While you are keeping the RESET button pressed, please connect the POWER plug and then release the RESET button.
source
After that it stopped booting completely and I just assumed the hardware was broken.
With a bit of googling I found a reddit thread
talking about a uart which peaked my interest.
Prying open the device was something I didn't enjoy much but the devices does not have any screws for the case.
And the way in is to pry it open it has 2 taps on the front see this picture of the bottom.
Use the reset hole to orientate yourself.

The good news is I think you are already done I toke it fully out which also takes a little bit more force than I
was comfortable with because it sticks to a thermal pad.
But you can access the uart from the back unfortunately its not labeled there.
I took the picture from the reddit thread and labeled them for you.

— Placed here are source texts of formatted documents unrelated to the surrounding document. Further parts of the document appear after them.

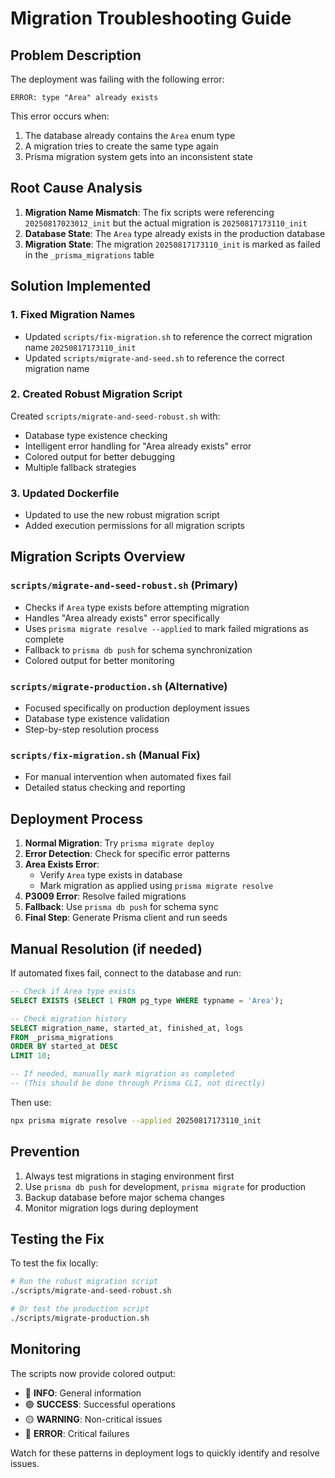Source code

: # Migration Troubleshooting Guide

## Problem Description

The deployment was failing with the following error:
```
ERROR: type "Area" already exists
```

This error occurs when:
1. The database already contains the `Area` enum type
2. A migration tries to create the same type again
3. Prisma migration system gets into an inconsistent state

## Root Cause Analysis

1. **Migration Name Mismatch**: The fix scripts were referencing `20250817023012_init` but the actual migration is `20250817173110_init`
2. **Database State**: The `Area` type already exists in the production database
3. **Migration State**: The migration `20250817173110_init` is marked as failed in the `_prisma_migrations` table

## Solution Implemented

### 1. Fixed Migration Names
- Updated `scripts/fix-migration.sh` to reference the correct migration name `20250817173110_init`
- Updated `scripts/migrate-and-seed.sh` to reference the correct migration name

### 2. Created Robust Migration Script
Created `scripts/migrate-and-seed-robust.sh` with:
- Database type existence checking
- Intelligent error handling for "Area already exists" error
- Colored output for better debugging
- Multiple fallback strategies

### 3. Updated Dockerfile
- Updated to use the new robust migration script
- Added execution permissions for all migration scripts

## Migration Scripts Overview

### `scripts/migrate-and-seed-robust.sh` (Primary)
- Checks if `Area` type exists before attempting migration
- Handles "Area already exists" error specifically
- Uses `prisma migrate resolve --applied` to mark failed migrations as complete
- Fallback to `prisma db push` for schema synchronization
- Colored output for better monitoring

### `scripts/migrate-production.sh` (Alternative)
- Focused specifically on production deployment issues
- Database type existence validation
- Step-by-step resolution process

### `scripts/fix-migration.sh` (Manual Fix)
- For manual intervention when automated fixes fail
- Detailed status checking and reporting

## Deployment Process

1. **Normal Migration**: Try `prisma migrate deploy`
2. **Error Detection**: Check for specific error patterns
3. **Area Exists Error**: 
   - Verify `Area` type exists in database
   - Mark migration as applied using `prisma migrate resolve`
4. **P3009 Error**: Resolve failed migrations
5. **Fallback**: Use `prisma db push` for schema sync
6. **Final Step**: Generate Prisma client and run seeds

## Manual Resolution (if needed)

If automated fixes fail, connect to the database and run:

```sql
-- Check if Area type exists
SELECT EXISTS (SELECT 1 FROM pg_type WHERE typname = 'Area');

-- Check migration history
SELECT migration_name, started_at, finished_at, logs 
FROM _prisma_migrations 
ORDER BY started_at DESC 
LIMIT 10;

-- If needed, manually mark migration as completed
-- (This should be done through Prisma CLI, not directly)
```

Then use:
```bash
npx prisma migrate resolve --applied 20250817173110_init
```

## Prevention

1. Always test migrations in staging environment first
2. Use `prisma db push` for development, `prisma migrate` for production
3. Backup database before major schema changes
4. Monitor migration logs during deployment

## Testing the Fix

To test the fix locally:
```bash
# Run the robust migration script
./scripts/migrate-and-seed-robust.sh

# Or test the production script
./scripts/migrate-production.sh
```

## Monitoring

The scripts now provide colored output:
- 🔵 **INFO**: General information
- 🟢 **SUCCESS**: Successful operations
- 🟡 **WARNING**: Non-critical issues
- 🔴 **ERROR**: Critical failures

Watch for these patterns in deployment logs to quickly identify and resolve issues.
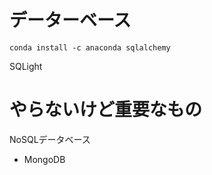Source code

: # データーベース

```
conda install -c anaconda sqlalchemy
```

SQLight






# やらないけど重要なもの

NoSQLデータベース

- MongoDB
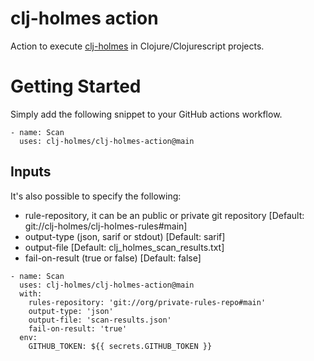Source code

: # clj-holmes action

Action to execute [clj-holmes](https://github.com/clj-holmes/clj-holmes) in Clojure/Clojurescript projects.

# Getting Started
Simply add the following snippet to your GitHub actions workflow.

```
- name: Scan
  uses: clj-holmes/clj-holmes-action@main
```

## Inputs
It's also possible to specify the following:
- rule-repository, it can be an public or private git repository [Default: git://clj-holmes/clj-holmes-rules#main]
- output-type (json, sarif or stdout) [Default: sarif]
- output-file [Default: clj_holmes_scan_results.txt]
- fail-on-result (true or false) [Default: false]

```
- name: Scan
  uses: clj-holmes/clj-holmes-action@main
  with:
    rules-repository: 'git://org/private-rules-repo#main'
    output-type: 'json'
    output-file: 'scan-results.json'
    fail-on-result: 'true'
  env:
    GITHUB_TOKEN: ${{ secrets.GITHUB_TOKEN }}
```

Take your favorite USB Serial TTL and connect ground to ground and don't forget that you need to cross TX/RX.
Meaning TX from the USB adapter goes to RX on the board.
I didn't even bother to solder it on I just stuck some cables in at an angle so they made contact which was enough.
This allows to see the boot process and diagnose your unit.
I used screen /dev/ttyUSB1 115200 (depends a bit on your Serial TTL adapter usual something like ttyUSB* or ACM*) but any serial tool will work.
In my case it seems the provided power supply (which is 12V and 1 amp) did not provide enough
power after switching that to a 1.5 amp unit everything started to work again.
Thanks random reddit user for saving this box from e-waste.
Hopefully it runs a few more years.
22 Feb 2026
NVIDIA in 2026 how bad is it?
Spoiler it's not great.
We all know and love the Linus Torvalds Fuck you NVIDIA clip (2012) but how bad is it these days?
I decided to try it again with my latest Fedora 43 installation.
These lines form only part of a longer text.